Ice Cliffs Spotted On Mars (sciencemag.org)
sciencehabit writes from a report via Science Magazine: Scientists have discovered eight cliffs of nearly pure water ice on Mars, some of which stand nearly 100 meters tall. The discovery points to large stores of underground ice buried only a meter or two below the surface at surprisingly low martian latitudes, in regions where ice had not yet been detected. Each cliff seems to be the naked face of a glacier, tantalizing scientists with the promise of a layer-cake record of past martian climates and space enthusiasts with a potential resource for future human bases. Scientists discovered the cliffs with a high-resolution camera on the Mars Reconnaissance Orbiter, revisiting the sites to show their subsequent retreat as a result of vaporization, and their persistence in the martian summer.
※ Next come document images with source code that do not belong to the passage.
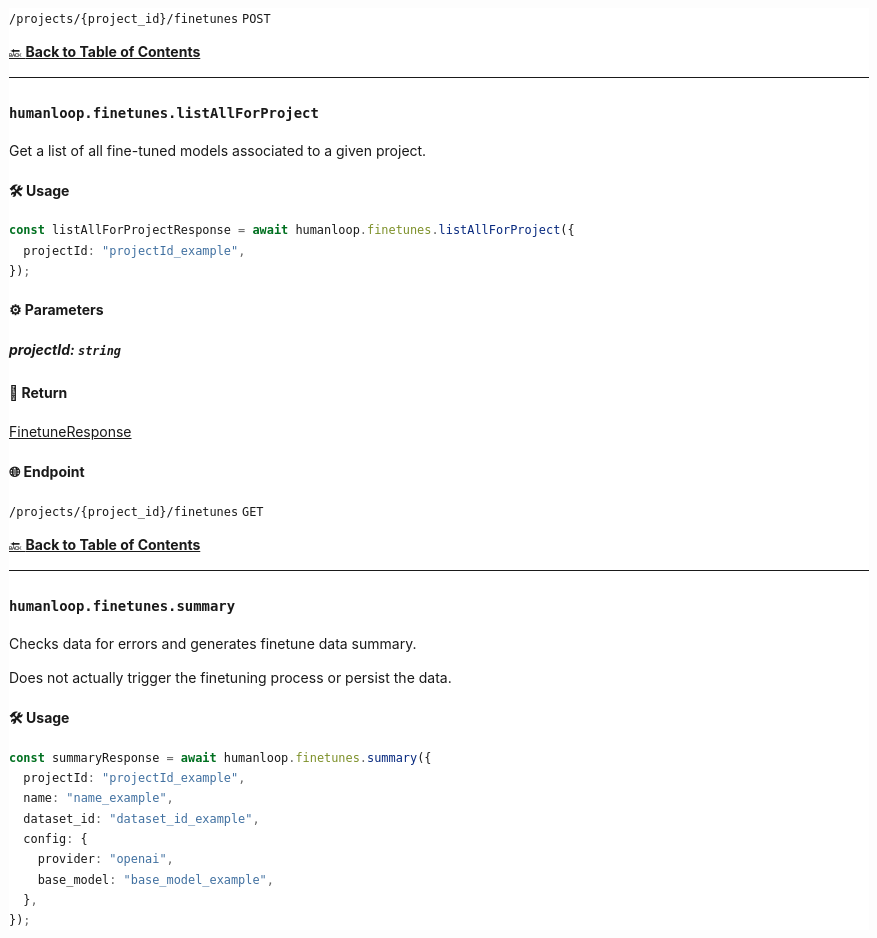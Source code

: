 `/projects/{project_id}/finetunes` `POST`

[🔙 **Back to Table of Contents**](#table-of-contents)

---


### `humanloop.finetunes.listAllForProject`<a id="humanloopfinetuneslistallforproject"></a>

Get a list of all fine-tuned models associated to a given project.

#### 🛠️ Usage<a id="🛠️-usage"></a>

```typescript
const listAllForProjectResponse = await humanloop.finetunes.listAllForProject({
  projectId: "projectId_example",
});
```

#### ⚙️ Parameters<a id="⚙️-parameters"></a>

##### projectId: `string`<a id="projectid-string"></a>

#### 🔄 Return<a id="🔄-return"></a>

[FinetuneResponse](./models/finetune-response.ts)

#### 🌐 Endpoint<a id="🌐-endpoint"></a>

`/projects/{project_id}/finetunes` `GET`

[🔙 **Back to Table of Contents**](#table-of-contents)

---


### `humanloop.finetunes.summary`<a id="humanloopfinetunessummary"></a>

Checks data for errors and generates finetune data summary.

Does not actually trigger the finetuning process or persist the data.

#### 🛠️ Usage<a id="🛠️-usage"></a>

```typescript
const summaryResponse = await humanloop.finetunes.summary({
  projectId: "projectId_example",
  name: "name_example",
  dataset_id: "dataset_id_example",
  config: {
    provider: "openai",
    base_model: "base_model_example",
  },
});
```
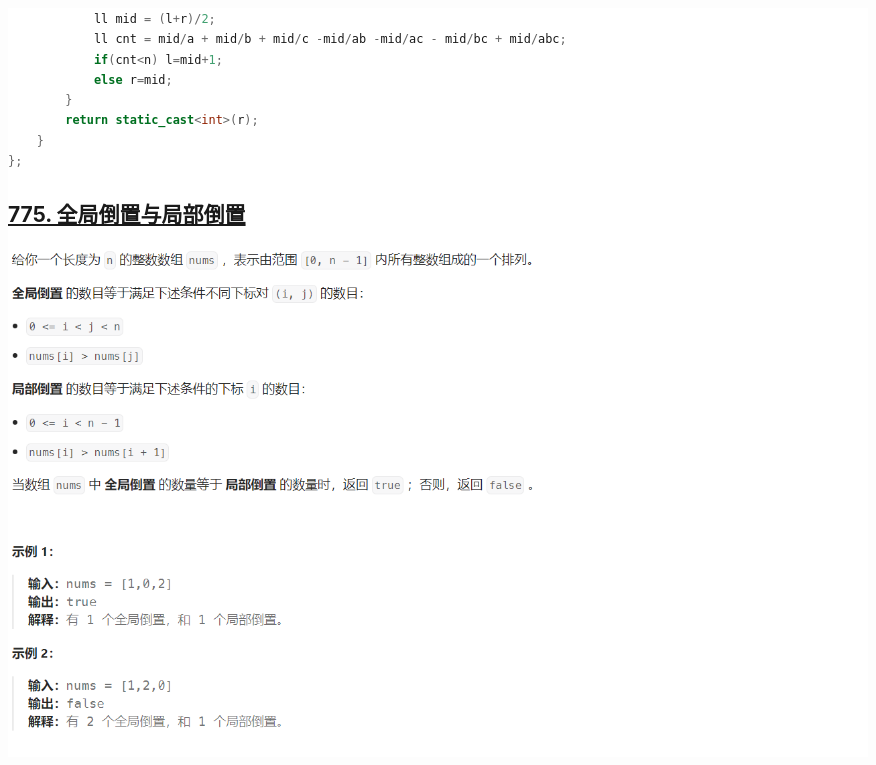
 ```c++
        	ll mid = (l+r)/2;
        	ll cnt = mid/a + mid/b + mid/c -mid/ab -mid/ac - mid/bc + mid/abc;
        	if(cnt<n) l=mid+1;
        	else r=mid;
	    }
	    return static_cast<int>(r);
	}
};
```

## [775. 全局倒置与局部倒置](https://leetcode.cn/problems/global-and-local-inversions/)

<img src="./%E6%95%B0%E5%AD%A6-%E5%8D%9A%E5%BC%88-%E8%AE%A1%E7%BB%84-OS%E7%AD%89.assets/image-20230830163255586.png" alt="image-20230830163255586" style="zoom:67%;" />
The hunt should now be on, scientists say, for similar sites closer to the equator. The findings have been reported in this week's issue of Science.
Because on the Moon the ice is at best in eternally shaded craters, buried as small crystal in the dust. Evidence even for this is inconclusive (there's hydrogen there, but it doesn't have to be water). Then the Moon has an unforgiving thermal environment with lots of sun and long dark nights. And then the Moon has no atmosphere, which means no protection against micrometeorites. And then Mars has an atmosphere of CO2 which gives you a source of easy accessible carbon. Also to land on the Moon you have to brake with engines and propellants all the way down while on Mars you have the atmosphere to do most of that for you. Also Mars is much more interesting to explore, since it had a wet and warmer past, so you can go and look for signs of past life instead of digging through dead dust on the Moon.
And nothing of this is in any way new.